Menurut Hamdi, sesuai Undang-Undang Nomor 30 Tahun 2002 tentang Komisi Pemberantasan Korupsi, setiap orang yang melamar sebagai capim KPK telah diminta mengisi lembar pernyataan yang salah satu poinnya mengenai kesediaan mengumumkan harta kekayaannya apabila terpilih sebagai komisioner KPK.
Jika tidak, kata dia, mereka tidak bisa diangkat sebagai pimpinan KPK terpilih.
"Sehingga LHKPN tidak bisa dijadikan alat seleksi. Tidak boleh dari awal kami minta LHKPN, karena itu melanggar fair treatment. Orang tidak mendapat treatment yang sama," kata Hamdi di Gedung Lemhanas, Jumat (9/8/2019).
Jika LHKPN diminta sejak awal, kata dia, hal tersebut melanggar undang-undang.
Menurut Hamdi, sebagaimana dijelaskan dalam UU tentang KPK, LHKPN akan diminta setelah kandidat capim terpilih sebagai 5 komisioner KPK.
Sementara itu, dalam sistem rekrutmen, para pendaftar juga harus diperlakukan sama.
Apalagi, mereka yang daftar menjadi capim KPK ini tidak semuanya merupakan penyelenggara negara.
"Jadi mereka yang terpilih harus tanda tangan di atas materai bahwa dia harus menyerahkan LHKPN. Itu ketika dia sudah terpilih.
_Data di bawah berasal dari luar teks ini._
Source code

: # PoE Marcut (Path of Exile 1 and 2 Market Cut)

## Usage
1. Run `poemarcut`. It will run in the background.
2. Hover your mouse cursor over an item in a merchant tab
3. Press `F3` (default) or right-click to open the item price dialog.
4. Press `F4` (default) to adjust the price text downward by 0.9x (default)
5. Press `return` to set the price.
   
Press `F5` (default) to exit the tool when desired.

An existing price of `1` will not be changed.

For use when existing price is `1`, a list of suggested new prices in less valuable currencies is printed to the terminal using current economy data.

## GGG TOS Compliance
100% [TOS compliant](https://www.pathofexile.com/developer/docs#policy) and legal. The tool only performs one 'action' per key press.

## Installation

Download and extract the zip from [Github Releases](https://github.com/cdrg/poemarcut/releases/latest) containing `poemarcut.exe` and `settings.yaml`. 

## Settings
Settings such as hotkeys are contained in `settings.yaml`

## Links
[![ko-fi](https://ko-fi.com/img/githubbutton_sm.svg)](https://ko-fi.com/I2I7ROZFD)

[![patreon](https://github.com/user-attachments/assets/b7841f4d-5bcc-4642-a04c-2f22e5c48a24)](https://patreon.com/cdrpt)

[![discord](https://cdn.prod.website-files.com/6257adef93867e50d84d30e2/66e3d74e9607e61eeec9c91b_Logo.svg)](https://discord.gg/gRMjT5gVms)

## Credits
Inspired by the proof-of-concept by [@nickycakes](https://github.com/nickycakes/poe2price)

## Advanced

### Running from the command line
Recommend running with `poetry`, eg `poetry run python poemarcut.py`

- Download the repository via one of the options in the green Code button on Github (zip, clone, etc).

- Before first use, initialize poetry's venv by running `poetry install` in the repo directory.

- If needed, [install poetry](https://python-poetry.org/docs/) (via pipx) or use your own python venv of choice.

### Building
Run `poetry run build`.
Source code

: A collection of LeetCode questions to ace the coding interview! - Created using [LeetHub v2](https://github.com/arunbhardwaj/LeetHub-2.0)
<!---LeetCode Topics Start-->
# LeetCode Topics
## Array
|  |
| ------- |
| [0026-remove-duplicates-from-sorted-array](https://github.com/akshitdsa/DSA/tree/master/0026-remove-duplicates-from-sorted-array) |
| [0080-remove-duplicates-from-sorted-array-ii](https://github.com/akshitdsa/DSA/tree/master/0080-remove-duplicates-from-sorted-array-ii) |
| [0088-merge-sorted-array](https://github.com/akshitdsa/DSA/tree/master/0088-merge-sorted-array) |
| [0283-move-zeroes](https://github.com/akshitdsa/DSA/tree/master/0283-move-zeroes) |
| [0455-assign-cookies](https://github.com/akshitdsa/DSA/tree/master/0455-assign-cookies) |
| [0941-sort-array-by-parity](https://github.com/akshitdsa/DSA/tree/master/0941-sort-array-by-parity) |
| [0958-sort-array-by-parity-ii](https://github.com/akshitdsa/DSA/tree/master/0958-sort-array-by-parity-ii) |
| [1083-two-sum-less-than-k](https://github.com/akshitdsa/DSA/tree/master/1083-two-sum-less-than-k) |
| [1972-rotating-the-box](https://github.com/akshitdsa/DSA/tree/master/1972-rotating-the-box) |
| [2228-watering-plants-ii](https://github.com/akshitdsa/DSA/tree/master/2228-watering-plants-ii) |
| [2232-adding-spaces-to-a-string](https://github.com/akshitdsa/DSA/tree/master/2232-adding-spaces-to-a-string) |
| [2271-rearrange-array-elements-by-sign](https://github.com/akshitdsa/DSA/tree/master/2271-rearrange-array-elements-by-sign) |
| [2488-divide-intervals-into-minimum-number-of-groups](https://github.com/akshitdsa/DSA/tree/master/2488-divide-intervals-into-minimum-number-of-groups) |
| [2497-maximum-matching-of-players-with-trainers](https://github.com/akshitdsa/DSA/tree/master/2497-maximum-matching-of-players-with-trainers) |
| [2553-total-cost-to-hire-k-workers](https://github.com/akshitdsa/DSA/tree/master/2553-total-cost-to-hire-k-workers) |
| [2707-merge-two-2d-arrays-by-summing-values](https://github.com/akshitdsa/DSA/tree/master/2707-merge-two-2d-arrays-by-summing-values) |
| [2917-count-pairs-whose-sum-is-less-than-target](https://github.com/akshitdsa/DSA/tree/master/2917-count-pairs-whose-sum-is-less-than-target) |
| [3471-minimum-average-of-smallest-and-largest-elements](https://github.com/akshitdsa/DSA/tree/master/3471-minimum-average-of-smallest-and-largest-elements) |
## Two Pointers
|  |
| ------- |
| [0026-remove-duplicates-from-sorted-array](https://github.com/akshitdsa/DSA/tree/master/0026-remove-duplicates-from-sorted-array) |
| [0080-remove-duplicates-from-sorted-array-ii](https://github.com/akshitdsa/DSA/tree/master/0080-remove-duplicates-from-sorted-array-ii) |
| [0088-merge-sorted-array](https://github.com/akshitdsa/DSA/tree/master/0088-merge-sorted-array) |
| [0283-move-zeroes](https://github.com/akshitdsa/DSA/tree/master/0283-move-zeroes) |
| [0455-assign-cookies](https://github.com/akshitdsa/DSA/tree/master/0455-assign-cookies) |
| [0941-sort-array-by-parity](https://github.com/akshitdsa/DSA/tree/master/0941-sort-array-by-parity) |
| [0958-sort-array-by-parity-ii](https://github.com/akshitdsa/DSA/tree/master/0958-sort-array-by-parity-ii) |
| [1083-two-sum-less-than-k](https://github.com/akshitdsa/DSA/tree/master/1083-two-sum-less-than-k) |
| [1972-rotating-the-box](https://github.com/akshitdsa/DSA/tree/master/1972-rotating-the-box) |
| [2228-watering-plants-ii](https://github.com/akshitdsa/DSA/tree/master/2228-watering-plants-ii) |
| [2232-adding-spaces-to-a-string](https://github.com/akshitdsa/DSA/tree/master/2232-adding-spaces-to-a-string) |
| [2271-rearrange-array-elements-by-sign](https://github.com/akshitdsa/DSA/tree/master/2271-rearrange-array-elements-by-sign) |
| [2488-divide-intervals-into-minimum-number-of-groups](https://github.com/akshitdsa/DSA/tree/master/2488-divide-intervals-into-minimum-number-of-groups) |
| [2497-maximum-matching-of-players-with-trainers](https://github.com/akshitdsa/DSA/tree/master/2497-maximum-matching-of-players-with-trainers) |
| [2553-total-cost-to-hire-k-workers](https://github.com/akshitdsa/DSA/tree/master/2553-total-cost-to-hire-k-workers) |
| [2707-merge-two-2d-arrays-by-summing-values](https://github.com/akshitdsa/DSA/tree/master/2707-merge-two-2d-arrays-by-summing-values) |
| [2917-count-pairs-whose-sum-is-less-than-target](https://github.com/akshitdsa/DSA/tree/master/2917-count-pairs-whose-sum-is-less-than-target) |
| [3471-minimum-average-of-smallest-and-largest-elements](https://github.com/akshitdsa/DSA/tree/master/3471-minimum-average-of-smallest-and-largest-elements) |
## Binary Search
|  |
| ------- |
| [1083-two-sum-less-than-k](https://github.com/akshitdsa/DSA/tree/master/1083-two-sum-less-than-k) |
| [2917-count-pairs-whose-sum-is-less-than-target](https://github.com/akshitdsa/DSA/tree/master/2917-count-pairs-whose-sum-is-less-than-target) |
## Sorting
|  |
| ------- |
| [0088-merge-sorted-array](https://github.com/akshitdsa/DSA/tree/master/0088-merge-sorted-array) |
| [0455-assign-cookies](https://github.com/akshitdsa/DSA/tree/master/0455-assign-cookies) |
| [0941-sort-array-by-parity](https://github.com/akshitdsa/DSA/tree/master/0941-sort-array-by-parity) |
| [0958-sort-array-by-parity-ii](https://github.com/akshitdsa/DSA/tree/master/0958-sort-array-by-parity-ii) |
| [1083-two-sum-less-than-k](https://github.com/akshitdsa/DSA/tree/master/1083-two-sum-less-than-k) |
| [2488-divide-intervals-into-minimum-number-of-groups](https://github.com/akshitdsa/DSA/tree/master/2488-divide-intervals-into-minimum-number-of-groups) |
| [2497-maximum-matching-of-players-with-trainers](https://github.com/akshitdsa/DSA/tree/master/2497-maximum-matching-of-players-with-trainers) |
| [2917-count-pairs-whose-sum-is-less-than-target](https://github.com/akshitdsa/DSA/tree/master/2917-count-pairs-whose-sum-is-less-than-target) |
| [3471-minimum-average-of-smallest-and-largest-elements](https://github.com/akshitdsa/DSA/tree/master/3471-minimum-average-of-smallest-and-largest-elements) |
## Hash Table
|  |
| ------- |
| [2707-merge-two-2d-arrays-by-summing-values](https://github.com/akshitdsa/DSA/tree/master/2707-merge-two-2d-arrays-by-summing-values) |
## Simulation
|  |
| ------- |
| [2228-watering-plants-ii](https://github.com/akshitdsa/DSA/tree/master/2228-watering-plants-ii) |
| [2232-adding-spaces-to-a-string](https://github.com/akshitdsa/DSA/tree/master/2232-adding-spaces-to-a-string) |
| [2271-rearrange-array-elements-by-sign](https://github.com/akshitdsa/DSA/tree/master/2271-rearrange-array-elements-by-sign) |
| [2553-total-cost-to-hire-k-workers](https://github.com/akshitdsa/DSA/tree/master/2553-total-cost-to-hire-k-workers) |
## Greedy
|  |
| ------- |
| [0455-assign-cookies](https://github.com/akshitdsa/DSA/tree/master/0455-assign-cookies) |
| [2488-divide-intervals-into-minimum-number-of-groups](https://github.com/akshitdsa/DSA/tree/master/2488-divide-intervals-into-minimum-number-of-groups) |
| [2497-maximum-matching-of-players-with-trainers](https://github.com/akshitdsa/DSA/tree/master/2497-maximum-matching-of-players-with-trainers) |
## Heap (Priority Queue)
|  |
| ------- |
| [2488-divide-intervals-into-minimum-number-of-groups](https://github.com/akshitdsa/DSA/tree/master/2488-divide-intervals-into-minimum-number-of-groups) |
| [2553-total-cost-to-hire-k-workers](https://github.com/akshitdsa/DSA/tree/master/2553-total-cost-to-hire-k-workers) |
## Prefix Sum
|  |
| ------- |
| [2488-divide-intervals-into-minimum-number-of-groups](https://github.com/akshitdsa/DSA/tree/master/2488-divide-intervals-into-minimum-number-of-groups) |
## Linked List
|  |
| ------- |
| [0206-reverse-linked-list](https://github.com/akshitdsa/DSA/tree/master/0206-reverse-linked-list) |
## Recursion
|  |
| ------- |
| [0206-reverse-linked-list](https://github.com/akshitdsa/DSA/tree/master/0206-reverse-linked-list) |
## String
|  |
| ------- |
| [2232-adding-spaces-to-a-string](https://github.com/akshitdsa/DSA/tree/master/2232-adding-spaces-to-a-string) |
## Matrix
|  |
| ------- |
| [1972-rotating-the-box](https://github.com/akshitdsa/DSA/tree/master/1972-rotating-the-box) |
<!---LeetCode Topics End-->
Kalau dia tidak ada syarat itu, kita gugurkan," ucap dia.
Hal itulah, kata Hamdi, yang menjadi alasan Pansel Capim KPK tidak meminta LHKPN pada masa tahapan seleksi awal ini.
Dalam proses rekrutmen, menurut Hamdi, seleksi pertama yang dilakukan yakni dari dokumen, kedua adalah tes kompetensi, ketiga psikotes, dan keempat profile assessment.
"Setelah itu baru wawancara. Dalam wawancara track record dibuka semua dan bagi penyelenggara negara, ditanya bagaimana riwayat LHKPN mereka," kata Hamdi.